=== EXERCISE DESCRIPTION ===
For each line in the material below that holds "Requires", copy that line.

=== RECORDS FOR THIS TASK ===
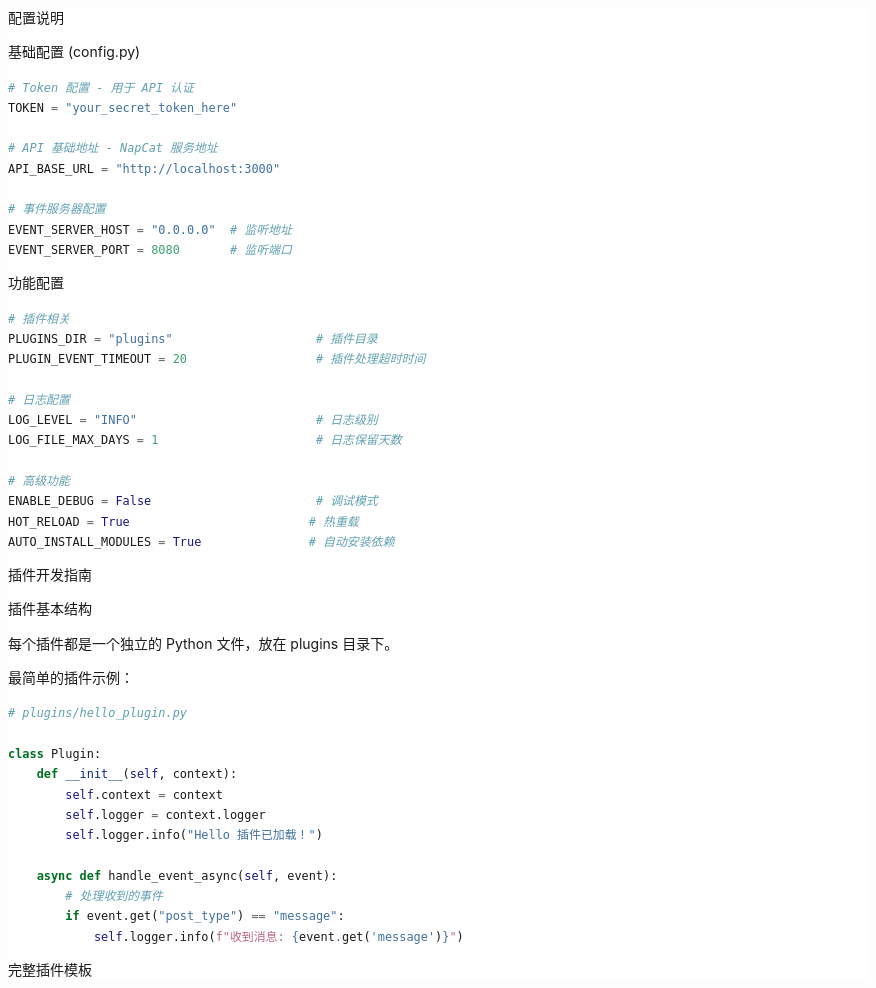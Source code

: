 配置说明

基础配置 (config.py)

```python
# Token 配置 - 用于 API 认证
TOKEN = "your_secret_token_here"

# API 基础地址 - NapCat 服务地址
API_BASE_URL = "http://localhost:3000"

# 事件服务器配置
EVENT_SERVER_HOST = "0.0.0.0"  # 监听地址
EVENT_SERVER_PORT = 8080       # 监听端口
```

功能配置

```python
# 插件相关
PLUGINS_DIR = "plugins"                    # 插件目录
PLUGIN_EVENT_TIMEOUT = 20                  # 插件处理超时时间

# 日志配置
LOG_LEVEL = "INFO"                         # 日志级别
LOG_FILE_MAX_DAYS = 1                      # 日志保留天数

# 高级功能
ENABLE_DEBUG = False                       # 调试模式
HOT_RELOAD = True                         # 热重载
AUTO_INSTALL_MODULES = True               # 自动安装依赖
```

插件开发指南

插件基本结构

每个插件都是一个独立的 Python 文件，放在 plugins 目录下。

最简单的插件示例：

```python
# plugins/hello_plugin.py

class Plugin:
    def __init__(self, context):
        self.context = context
        self.logger = context.logger
        self.logger.info("Hello 插件已加载！")
    
    async def handle_event_async(self, event):
        # 处理收到的事件
        if event.get("post_type") == "message":
            self.logger.info(f"收到消息: {event.get('message')}")
```

完整插件模板

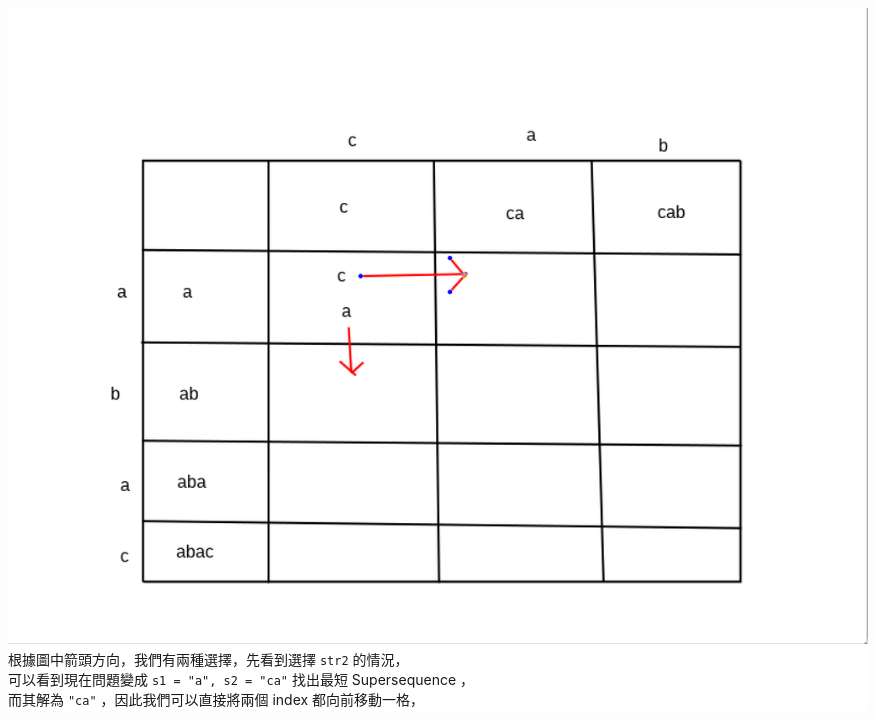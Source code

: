 ![dp11.png](assets/imgs/dp11.png)  
根據圖中箭頭方向，我們有兩種選擇，先看到選擇 `str2` 的情況，  
可以看到現在問題變成 `s1 = "a", s2 = "ca"` 找出最短 Supersequence ，  
而其解為 `"ca"` ，因此我們可以直接將兩個 index 都向前移動一格，  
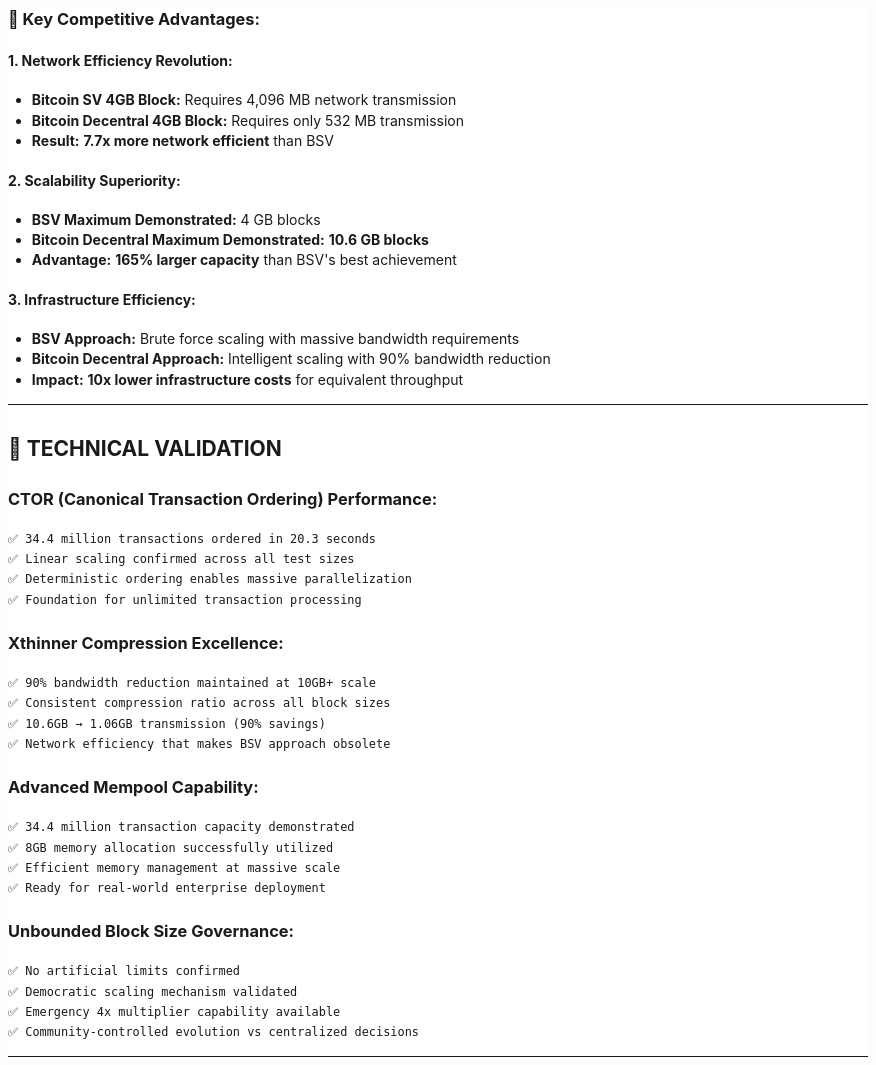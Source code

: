 ### **🎯 Key Competitive Advantages:**

#### **1. Network Efficiency Revolution:**
- **Bitcoin SV 4GB Block:** Requires 4,096 MB network transmission
- **Bitcoin Decentral 4GB Block:** Requires only 532 MB transmission
- **Result:** **7.7x more network efficient** than BSV

#### **2. Scalability Superiority:**
- **BSV Maximum Demonstrated:** 4 GB blocks
- **Bitcoin Decentral Maximum Demonstrated:** **10.6 GB blocks**
- **Advantage:** **165% larger capacity** than BSV's best achievement

#### **3. Infrastructure Efficiency:**
- **BSV Approach:** Brute force scaling with massive bandwidth requirements
- **Bitcoin Decentral Approach:** Intelligent scaling with 90% bandwidth reduction
- **Impact:** **10x lower infrastructure costs** for equivalent throughput

---

## 🔧 **TECHNICAL VALIDATION**

### **CTOR (Canonical Transaction Ordering) Performance:**
```
✅ 34.4 million transactions ordered in 20.3 seconds
✅ Linear scaling confirmed across all test sizes
✅ Deterministic ordering enables massive parallelization
✅ Foundation for unlimited transaction processing
```

### **Xthinner Compression Excellence:**
```
✅ 90% bandwidth reduction maintained at 10GB+ scale
✅ Consistent compression ratio across all block sizes
✅ 10.6GB → 1.06GB transmission (90% savings)
✅ Network efficiency that makes BSV approach obsolete
```

### **Advanced Mempool Capability:**
```
✅ 34.4 million transaction capacity demonstrated
✅ 8GB memory allocation successfully utilized
✅ Efficient memory management at massive scale
✅ Ready for real-world enterprise deployment
```

### **Unbounded Block Size Governance:**
```
✅ No artificial limits confirmed
✅ Democratic scaling mechanism validated
✅ Emergency 4x multiplier capability available
✅ Community-controlled evolution vs centralized decisions
```

---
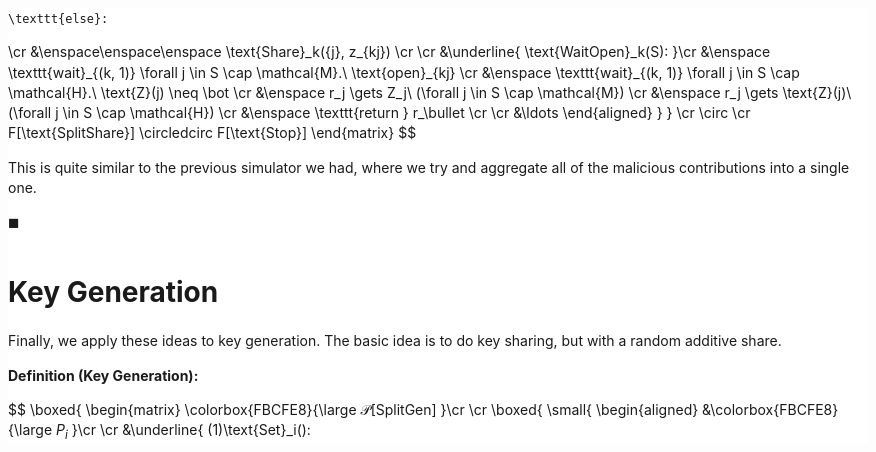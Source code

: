     \texttt{else}:
  \cr
  &\enspace\enspace\enspace
    \text{Share}_k(\{j\}, z\_{kj})
  \cr
\cr
&\underline{
  \text{WaitOpen}_k(S):
}\cr
  &\enspace
    \texttt{wait}\_{(k, 1)} \forall j \in S \cap \mathcal{M}.\ \text{open}\_{kj}
  \cr
  &\enspace
    \texttt{wait}\_{(k, 1)} \forall j \in S \cap \mathcal{H}.\ \text{Z}(j) \neq \bot
  \cr
  &\enspace
    r_j \gets Z\_j\ (\forall j \in S \cap \mathcal{M})
  \cr
  &\enspace
    r_j \gets \text{Z}(j)\ (\forall j \in S \cap \mathcal{H})
  \cr
  &\enspace
    \texttt{return } r\_\bullet
  \cr
\cr
&\ldots
\end{aligned}
}
}
\cr
  \circ
\cr
F[\text{SplitShare}] \circledcirc F[\text{Stop}]
\end{matrix}
$$

This is quite similar to the previous simulator we had,
where we try and aggregate all of the malicious contributions
into a single one.

$\blacksquare$

# Key Generation

Finally, we apply these ideas to key generation.
The basic idea is to do key sharing, but with a random additive share.

**Definition (Key Generation):**

$$
\boxed{
\begin{matrix}
\colorbox{FBCFE8}{\large
  $\mathscr{P}[\text{SplitGen}]$
}\cr
\cr
\boxed{
\small{
\begin{aligned}
&\colorbox{FBCFE8}{\large
  $P_i$
}\cr
\cr
&\underline{
  (1)\text{Set}_i():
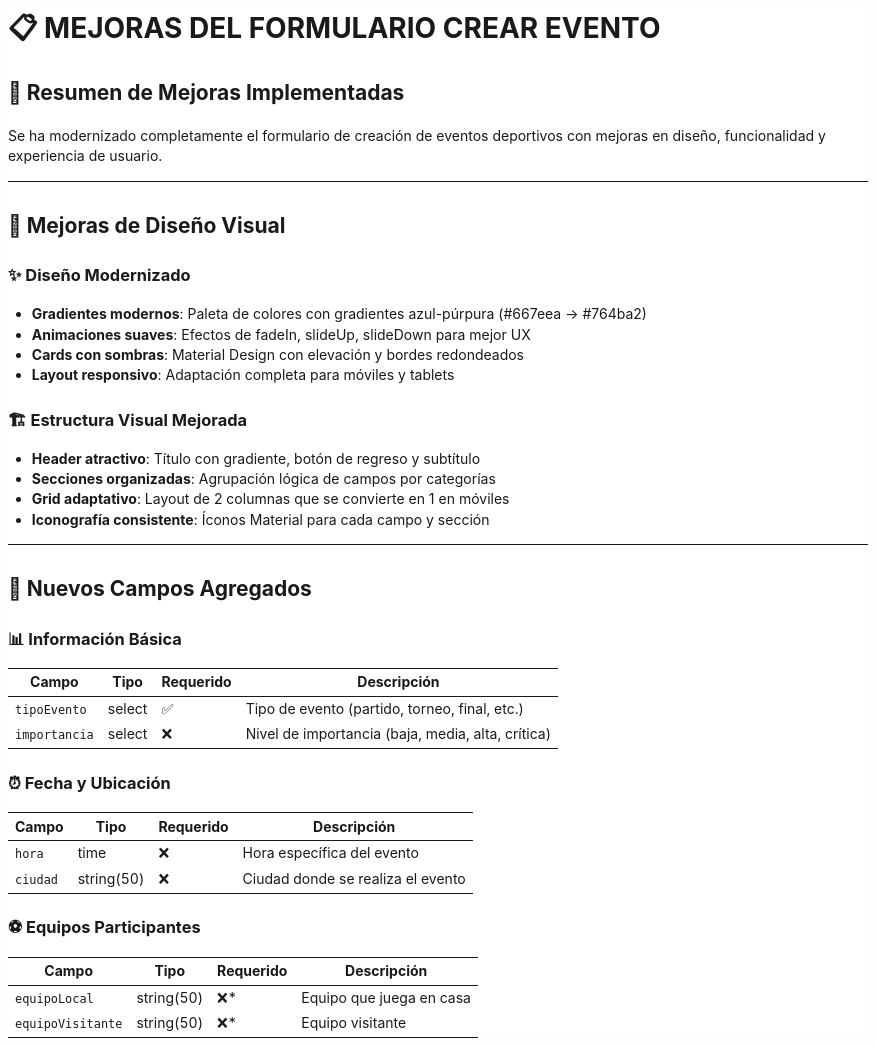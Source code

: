 # 📋 MEJORAS DEL FORMULARIO CREAR EVENTO

## 🎯 Resumen de Mejoras Implementadas

Se ha modernizado completamente el formulario de creación de eventos deportivos con mejoras en diseño, funcionalidad y experiencia de usuario.

---

## 🎨 Mejoras de Diseño Visual

### ✨ Diseño Modernizado
- **Gradientes modernos**: Paleta de colores con gradientes azul-púrpura (#667eea → #764ba2)
- **Animaciones suaves**: Efectos de fadeIn, slideUp, slideDown para mejor UX
- **Cards con sombras**: Material Design con elevación y bordes redondeados
- **Layout responsivo**: Adaptación completa para móviles y tablets

### 🏗️ Estructura Visual Mejorada
- **Header atractivo**: Título con gradiente, botón de regreso y subtítulo
- **Secciones organizadas**: Agrupación lógica de campos por categorías
- **Grid adaptativo**: Layout de 2 columnas que se convierte en 1 en móviles
- **Iconografía consistente**: Íconos Material para cada campo y sección

---

## 📝 Nuevos Campos Agregados

### 📊 Información Básica
| Campo | Tipo | Requerido | Descripción |
|-------|------|-----------|-------------|
| `tipoEvento` | select | ✅ | Tipo de evento (partido, torneo, final, etc.) |
| `importancia` | select | ❌ | Nivel de importancia (baja, media, alta, crítica) |

### ⏰ Fecha y Ubicación
| Campo | Tipo | Requerido | Descripción |
|-------|------|-----------|-------------|
| `hora` | time | ❌ | Hora específica del evento |
| `ciudad` | string(50) | ❌ | Ciudad donde se realiza el evento |

### ⚽ Equipos Participantes
| Campo | Tipo | Requerido | Descripción |
|-------|------|-----------|-------------|
| `equipoLocal` | string(50) | ❌* | Equipo que juega en casa |
| `equipoVisitante` | string(50) | ❌* | Equipo visitante |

=== TASK SOLUTION ===
- **Bitcoin SV 4GB Block:** Requires 4,096 MB network transmission
- **Bitcoin Decentral 4GB Block:** Requires only 532 MB transmission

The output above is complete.